It is important to be able to accurately complete computations in an adequate time frame but also important to understand. In Schoenfeld’s article Good Teaching, Bad Results, he gives a couple of examples of how students were able to answer mathematical problems using procedures and operations but without a deep understanding of the ‘underlying substance’. (p.5)
In one example students were given problems such as
274 + 274 + 274 or 812 + 812 + 812 + 812 + 812 (p.5)
3 5
A lot of the students who could use all four of the basic arithmetic operations solved these problems by working out the addition and then dividing rather than looking at the problem and seeing that the number they had to divide by was the same as the number of addends and the addends were the same numbers. If they had used their number sense and understood the problem being asked they would have completed the problem without having to work out all the operations. “By virtue of obtaining the correct answer, the students indicated that they had mastered the procedures of the discipline. However, they had clearly not mastered the underlying substance.” (p. 5) Schoenfeld explains that this shows that being able to perform the appropriate operations does not necessarily indicate understanding.
The second example Schoenfeld gives is Wertheimer’s example of ‘the parallelogram problem’. Students had been taught how to find the area of a parallelogram by cutting off and moving a triangle to change the parallelogram to a rectangle which they could easily calculate. The students could easily do this problem but when they were asked to find the area of a parallelogram that was not in a standard position they couldn’t do it. The students had memorized a formula but did not understand the reasoning.

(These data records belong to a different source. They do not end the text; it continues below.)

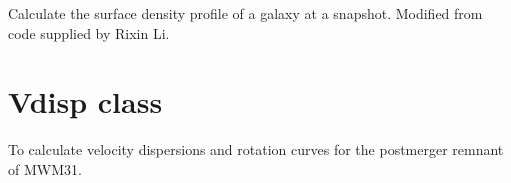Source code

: \documentclass[letterpaper,10pt,english]{sphinxmanual}
\begin{document}
\begin{fulllineitems}
\label{\detokenize{surfacedensity:galaxy.surfacedensity.SurfaceDensityProfile}}
Calculate the surface density profile of a galaxy at a snapshot.
Modified from code supplied by Rixin Li.

\begin{fulllineitems}
\label{\detokenize{surfacedensity:galaxy.surfacedensity.SurfaceDensityProfile.plot_xy}}
\end{fulllineitems}


\end{fulllineitems}

\label{\detokenize{remvdisp:module-galaxy.remvdisp}}

\chapter{Vdisp class}
\label{\detokenize{remvdisp:vdisp-class}}\label{\detokenize{remvdisp::doc}}
To calculate velocity dispersions and rotation curves for the post\sphinxhyphen{}merger remnant of MW\sphinxhyphen{}M31.
\end{document}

Understanding why we do the steps we do in math and why they work is a very important aspect of understanding mathematics. From my own experience in school I remember doing ‘long division’ where I knew how to put a number ‘into’ another and how to bring down the digits until I got the correct answer but didn’t really understand what division was. This made it more difficult when given a ‘story problem’ in which I needed to figure out what operation to use to solve the problem.
In our provincial curriculum in Newfoundland and Labrador I am proud to say we do now teach our students to understand division and not rely on step by step formulas to do computations only.